Jane Bamford of Hays outlines how to look for productive potential employees during the interview process.
Whether it’s tips on handling a heavy workload or coping with office distractions, it’s safe to say that advice on how to be more productive at work is just about everywhere you look online.
However, what I would like to talk about is how, as a business, your focus on improving the productivity of your workforce can and should start with the interview process.
I don’t need to tell you that recruiting employees who are ambitious and self-motivated is one of the golden tickets to an effective workforce. But is there a way you can measure for these productivity indicators in the interview room? The good news is that there is, and it involves asking the right questions.
How would you describe a typical working day in your current role?
It is one of the most commonly asked interview questions, but only a small portion of hiring managers ask this question with the objective of measuring productivity.
What you really need to be looking out for as you ask this question is whether the candidate has a clear structure to their day. People who can structure their day and assign certain routines and processes in place are usually the most productive.
For instance, many people will spend the first 10 to 20 minutes of their morning responding to emails and planning their day ahead.
How do you prioritise your tasks?
Productive and self-managed candidates will usually have their own system for prioritising their tasks, which will include deciding what to complete straight away, what to add to a to-do list and how they prioritise the tasks on this to-do list.
However, if the candidate struggles to answer this question, or fails to include any of the above points, then chances are they are not used to prioritising their own workload, therefore won’t be as productive in making sure it gets completed.
How do you focus in a distracting environment?
In an age where our phones don’t stop buzzing and our desktop alerts don’t stop popping up, it can often be hard to focus on the task at hand.
This can be even harder if you work in a busy environment with multiple conversations happening across the room at once, or if you have a lot of conflicting responsibilities and demands.
Workplace distractions are the biggest hindrance to productivity. Ask your candidate how they respond to these distractions.
Productive employees will have certain techniques which help them to focus, whether it’s working in 90-minute blocks, focusing on one task at a time or making a conscious effort not to get distracted by office chatter.
They will also know that regular breaks, keeping hydrated and eating properly are all conducive to productivity and focus.
Tell me about a time when you reached a goal
Another productivity pointer will be whether the candidate refers to results and outcomes in their interview answers. Certain interview questions will give the candidate the opportunity to do this, for example: ‘Can you talk about a time when you reached your goal?’ or ‘What’s your biggest achievement?’.
A candidate who can talk extensively about the tangible results of their hard work will likely be a candidate who makes the best use of their time because they constantly have the end goal in mind.
Can you tell me about a time that you took initiative?
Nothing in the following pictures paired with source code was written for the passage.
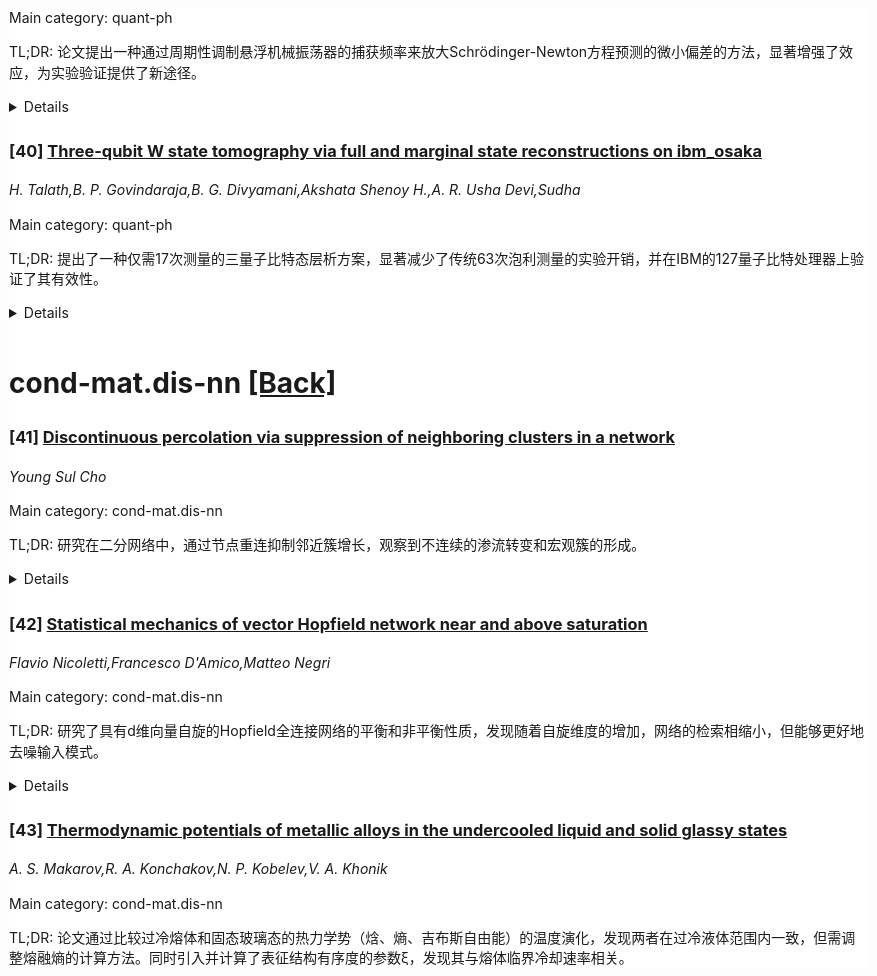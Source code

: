 Main category: quant-ph

TL;DR: 论文提出一种通过周期性调制悬浮机械振荡器的捕获频率来放大Schrödinger-Newton方程预测的微小偏差的方法，显著增强了效应，为实验验证提供了新途径。


<details><summary>Details</summary></details>


### [40] [Three-qubit W state tomography via full and marginal state reconstructions on ibm_osaka](https://arxiv.org/abs/2507.02849)
*H. Talath,B. P. Govindaraja,B. G. Divyamani,Akshata Shenoy H.,A. R. Usha Devi,Sudha*

Main category: quant-ph

TL;DR: 提出了一种仅需17次测量的三量子比特态层析方案，显著减少了传统63次泡利测量的实验开销，并在IBM的127量子比特处理器上验证了其有效性。


<details><summary>Details</summary></details>


<div id='cond-mat.dis-nn'></div>

# cond-mat.dis-nn [[Back]](#toc)

### [41] [Discontinuous percolation via suppression of neighboring clusters in a network](https://arxiv.org/abs/2507.02336)
*Young Sul Cho*

Main category: cond-mat.dis-nn

TL;DR: 研究在二分网络中，通过节点重连抑制邻近簇增长，观察到不连续的渗流转变和宏观簇的形成。


<details><summary>Details</summary></details>


### [42] [Statistical mechanics of vector Hopfield network near and above saturation](https://arxiv.org/abs/2507.02586)
*Flavio Nicoletti,Francesco D'Amico,Matteo Negri*

Main category: cond-mat.dis-nn

TL;DR: 研究了具有d维向量自旋的Hopfield全连接网络的平衡和非平衡性质，发现随着自旋维度的增加，网络的检索相缩小，但能够更好地去噪输入模式。


<details><summary>Details</summary></details>


### [43] [Thermodynamic potentials of metallic alloys in the undercooled liquid and solid glassy states](https://arxiv.org/abs/2507.02609)
*A. S. Makarov,R. A. Konchakov,N. P. Kobelev,V. A. Khonik*

Main category: cond-mat.dis-nn

TL;DR: 论文通过比较过冷熔体和固态玻璃态的热力学势（焓、熵、吉布斯自由能）的温度演化，发现两者在过冷液体范围内一致，但需调整熔融熵的计算方法。同时引入并计算了表征结构有序度的参数ξ，发现其与熔体临界冷却速率相关。
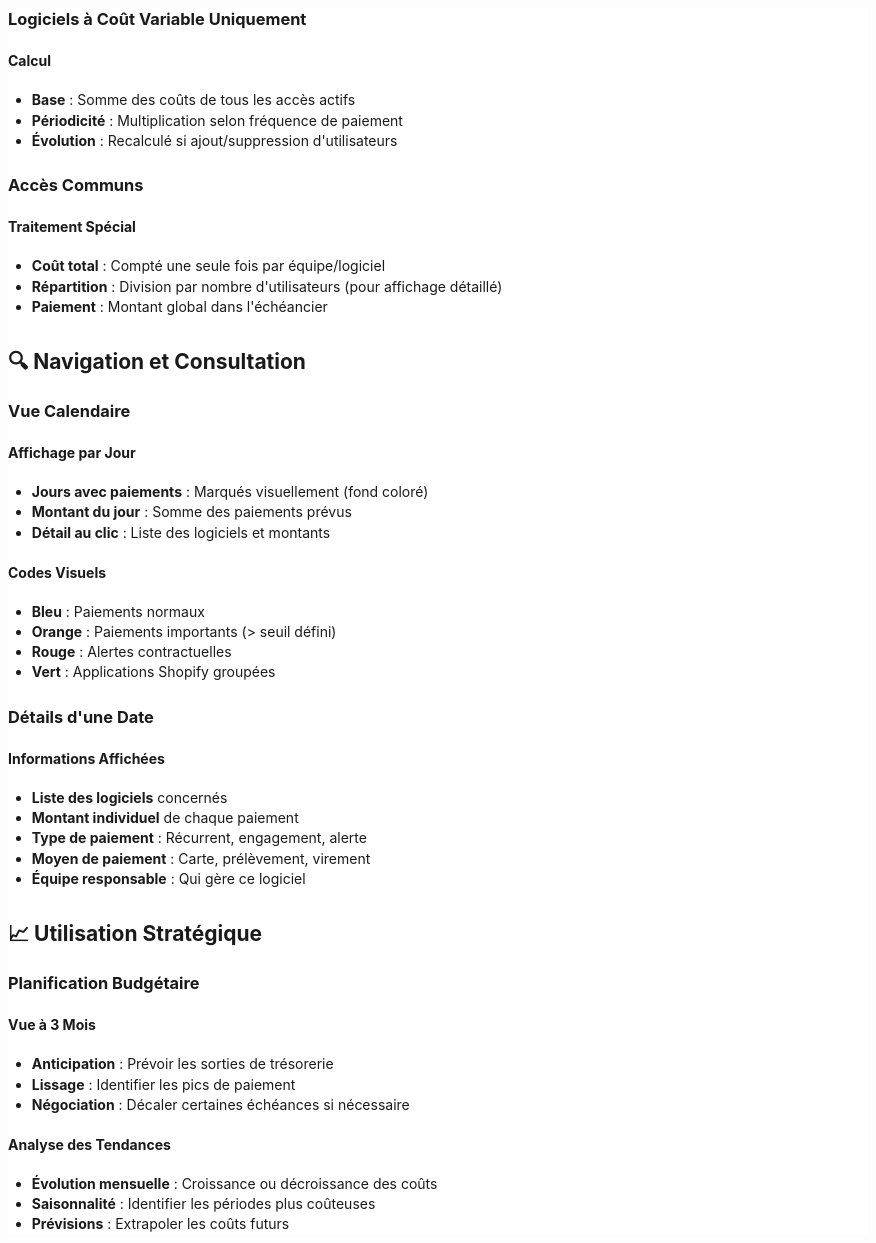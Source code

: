 ### **Logiciels à Coût Variable Uniquement**
#### **Calcul**
- **Base** : Somme des coûts de tous les accès actifs
- **Périodicité** : Multiplication selon fréquence de paiement
- **Évolution** : Recalculé si ajout/suppression d'utilisateurs

### **Accès Communs**
#### **Traitement Spécial**
- **Coût total** : Compté une seule fois par équipe/logiciel
- **Répartition** : Division par nombre d'utilisateurs (pour affichage détaillé)
- **Paiement** : Montant global dans l'échéancier

## 🔍 Navigation et Consultation

### **Vue Calendaire**
#### **Affichage par Jour**
- **Jours avec paiements** : Marqués visuellement (fond coloré)
- **Montant du jour** : Somme des paiements prévus
- **Détail au clic** : Liste des logiciels et montants

#### **Codes Visuels**
- **Bleu** : Paiements normaux
- **Orange** : Paiements importants (> seuil défini)
- **Rouge** : Alertes contractuelles
- **Vert** : Applications Shopify groupées

### **Détails d'une Date**
#### **Informations Affichées**
- **Liste des logiciels** concernés
- **Montant individuel** de chaque paiement
- **Type de paiement** : Récurrent, engagement, alerte
- **Moyen de paiement** : Carte, prélèvement, virement
- **Équipe responsable** : Qui gère ce logiciel

## 📈 Utilisation Stratégique

### **Planification Budgétaire**
#### **Vue à 3 Mois**
- **Anticipation** : Prévoir les sorties de trésorerie
- **Lissage** : Identifier les pics de paiement
- **Négociation** : Décaler certaines échéances si nécessaire

#### **Analyse des Tendances**
- **Évolution mensuelle** : Croissance ou décroissance des coûts
- **Saisonnalité** : Identifier les périodes plus coûteuses
- **Prévisions** : Extrapoler les coûts futurs
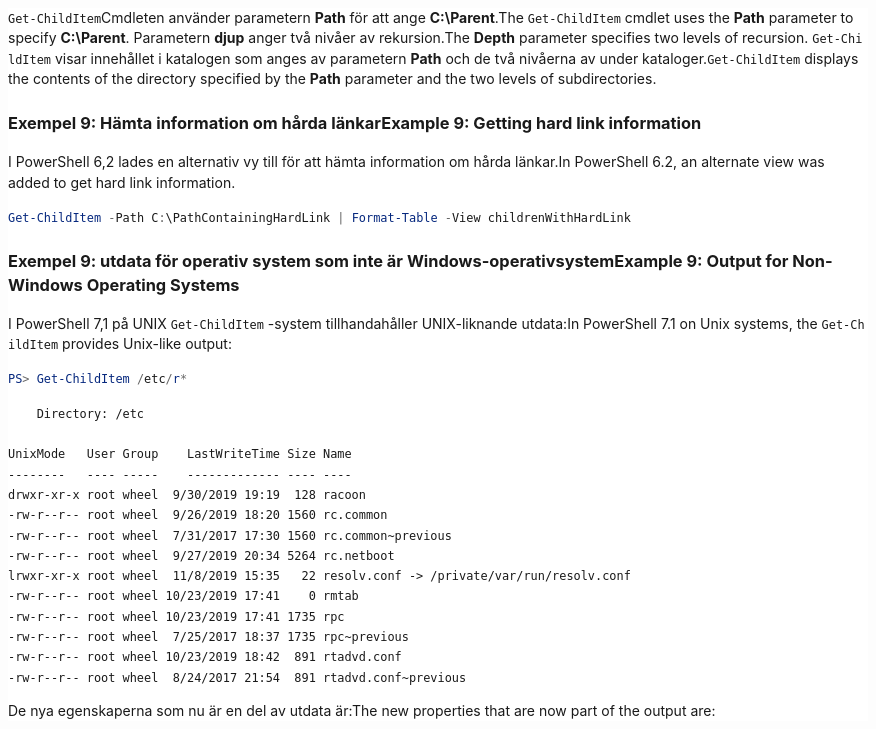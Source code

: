 <span data-ttu-id="15a3e-186">`Get-ChildItem`Cmdleten använder parametern **Path** för att ange **C:\Parent**.</span><span class="sxs-lookup"><span data-stu-id="15a3e-186">The `Get-ChildItem` cmdlet uses the **Path** parameter to specify **C:\Parent**.</span></span> <span data-ttu-id="15a3e-187">Parametern **djup** anger två nivåer av rekursion.</span><span class="sxs-lookup"><span data-stu-id="15a3e-187">The **Depth** parameter specifies two levels of recursion.</span></span> <span data-ttu-id="15a3e-188">`Get-ChildItem` visar innehållet i katalogen som anges av parametern **Path** och de två nivåerna av under kataloger.</span><span class="sxs-lookup"><span data-stu-id="15a3e-188">`Get-ChildItem` displays the contents of the directory specified by the **Path** parameter and the two levels of subdirectories.</span></span>

### <span data-ttu-id="15a3e-189">Exempel 9: Hämta information om hårda länkar</span><span class="sxs-lookup"><span data-stu-id="15a3e-189">Example 9: Getting hard link information</span></span>

<span data-ttu-id="15a3e-190">I PowerShell 6,2 lades en alternativ vy till för att hämta information om hårda länkar.</span><span class="sxs-lookup"><span data-stu-id="15a3e-190">In PowerShell 6.2, an alternate view was added to get hard link information.</span></span>

```powershell
Get-ChildItem -Path C:\PathContainingHardLink | Format-Table -View childrenWithHardLink
```

### <span data-ttu-id="15a3e-191">Exempel 9: utdata för operativ system som inte är Windows-operativsystem</span><span class="sxs-lookup"><span data-stu-id="15a3e-191">Example 9: Output for Non-Windows Operating Systems</span></span>

<span data-ttu-id="15a3e-192">I PowerShell 7,1 på UNIX `Get-ChildItem` -system tillhandahåller UNIX-liknande utdata:</span><span class="sxs-lookup"><span data-stu-id="15a3e-192">In PowerShell 7.1 on Unix systems, the `Get-ChildItem` provides Unix-like output:</span></span>

```powershell
PS> Get-ChildItem /etc/r*
```

```Output
    Directory: /etc

UnixMode   User Group    LastWriteTime Size Name
--------   ---- -----    ------------- ---- ----
drwxr-xr-x root wheel  9/30/2019 19:19  128 racoon
-rw-r--r-- root wheel  9/26/2019 18:20 1560 rc.common
-rw-r--r-- root wheel  7/31/2017 17:30 1560 rc.common~previous
-rw-r--r-- root wheel  9/27/2019 20:34 5264 rc.netboot
lrwxr-xr-x root wheel  11/8/2019 15:35   22 resolv.conf -> /private/var/run/resolv.conf
-rw-r--r-- root wheel 10/23/2019 17:41    0 rmtab
-rw-r--r-- root wheel 10/23/2019 17:41 1735 rpc
-rw-r--r-- root wheel  7/25/2017 18:37 1735 rpc~previous
-rw-r--r-- root wheel 10/23/2019 18:42  891 rtadvd.conf
-rw-r--r-- root wheel  8/24/2017 21:54  891 rtadvd.conf~previous
```

<span data-ttu-id="15a3e-193">De nya egenskaperna som nu är en del av utdata är:</span><span class="sxs-lookup"><span data-stu-id="15a3e-193">The new properties that are now part of the output are:</span></span>
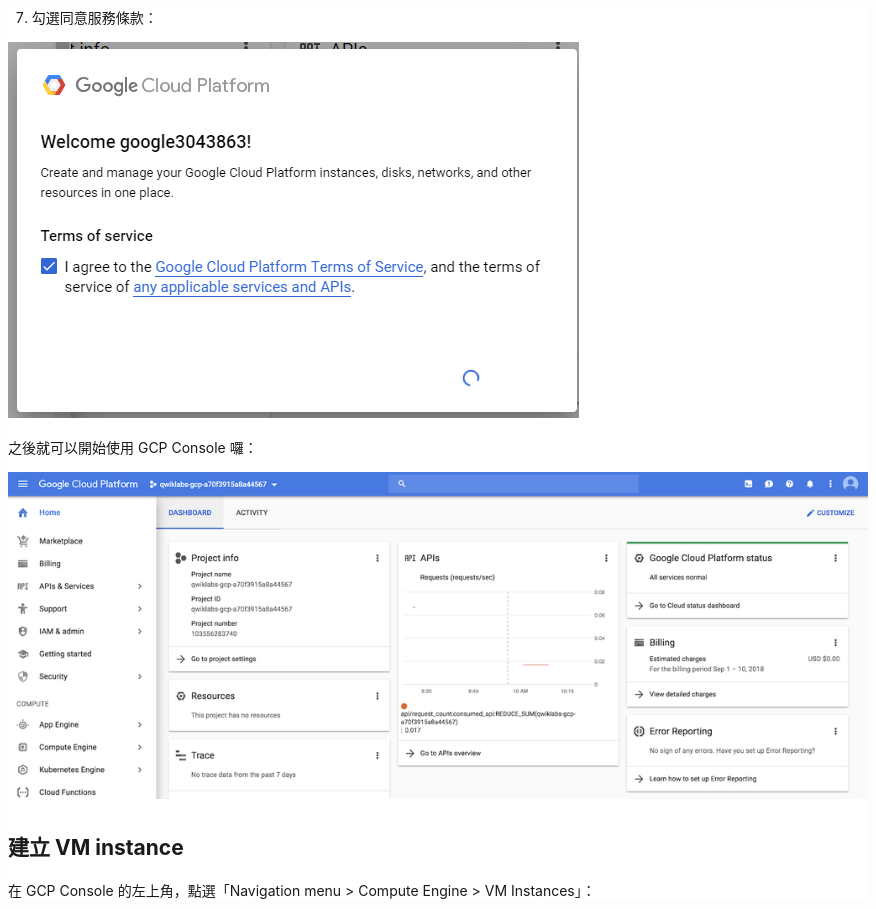 7. 勾選同意服務條款：

![](../images/gcp-vm-nignx-web-server/2019-04-13-14-24-15.png)

之後就可以開始使用 GCP Console 囉：

![](../images/gcp-vm-nignx-web-server/2019-04-14-14-23-55.png)

## 建立 VM instance
在 GCP Console 的左上角，點選「Navigation menu > Compute Engine > VM Instances」：
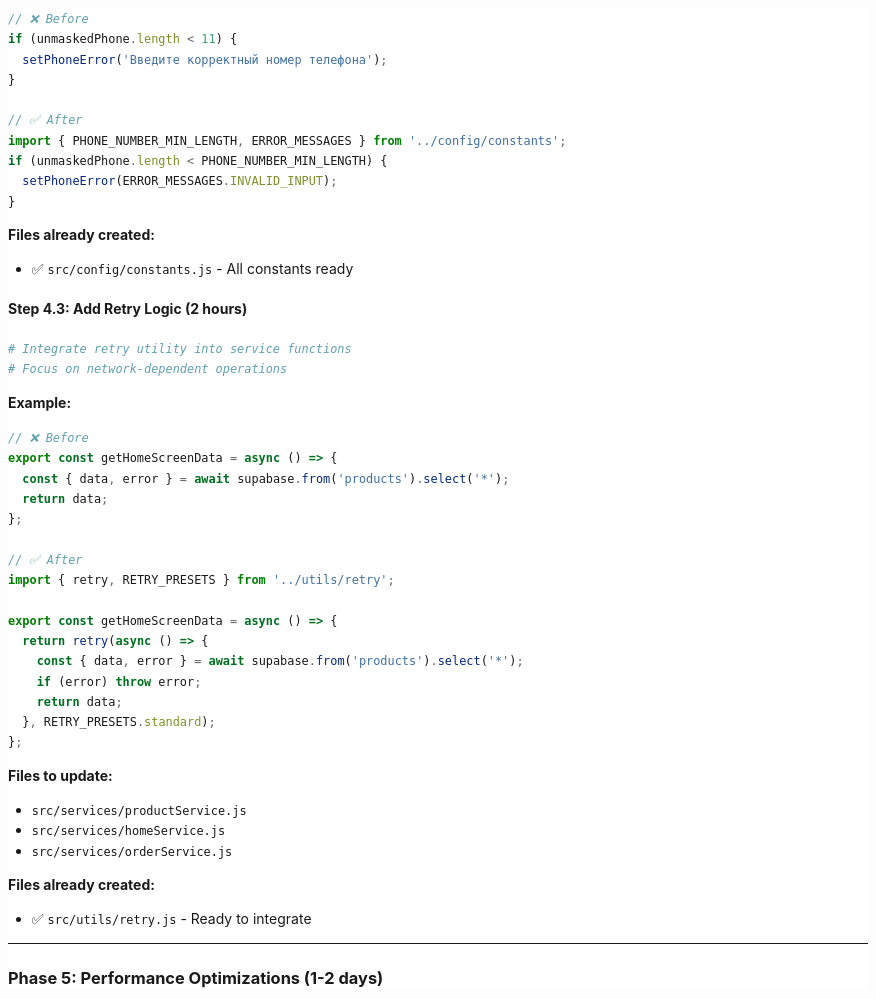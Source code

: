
 ```javascript
// ❌ Before
if (unmaskedPhone.length < 11) {
  setPhoneError('Введите корректный номер телефона');
}

// ✅ After
import { PHONE_NUMBER_MIN_LENGTH, ERROR_MESSAGES } from '../config/constants';
if (unmaskedPhone.length < PHONE_NUMBER_MIN_LENGTH) {
  setPhoneError(ERROR_MESSAGES.INVALID_INPUT);
}
```

**Files already created:**
- ✅ `src/config/constants.js` - All constants ready

#### Step 4.3: Add Retry Logic (2 hours)

```bash
# Integrate retry utility into service functions
# Focus on network-dependent operations
```

**Example:**

```javascript
// ❌ Before
export const getHomeScreenData = async () => {
  const { data, error } = await supabase.from('products').select('*');
  return data;
};

// ✅ After
import { retry, RETRY_PRESETS } from '../utils/retry';

export const getHomeScreenData = async () => {
  return retry(async () => {
    const { data, error } = await supabase.from('products').select('*');
    if (error) throw error;
    return data;
  }, RETRY_PRESETS.standard);
};
```

**Files to update:**
- `src/services/productService.js`
- `src/services/homeService.js`
- `src/services/orderService.js`

**Files already created:**
- ✅ `src/utils/retry.js` - Ready to integrate

---

### Phase 5: Performance Optimizations (1-2 days)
As our CEO Alistair Cox explained in a recent blog, companies should be hiring employees who take the initiative and feel confident in introducing their own ideas.
These are the types of employees who will take the initiative to think about new and better ways of doing things, for the sake of improved productivity and output. Can this interviewee describe a time that they drove forward a positive change which improved efficiency and results within the business?
How do you maintain a work-life balance?
The above answers should give you an insight into whether the candidate knows how to make an efficient use of their time. As contrary as it may seem, workaholics do not make for productive employees. While there may be times that working extra hours is necessary, most of the time working smart and not hard is the key to productivity.
If the candidate has a good work-life balance, then they too will have the approach of working smart, not hard, and will be able to talk about their hobbies, interests, social life and how they switch off from work.
Productivity should always be high on the agenda when it comes to your hiring criteria for a candidate. After all, an efficient member of the team can make a big difference to the team dynamic and output.
While you can never fully know how a candidate will perform in the role until you have actually hired them, you can get a good insight into how productive they would be by asking the right questions.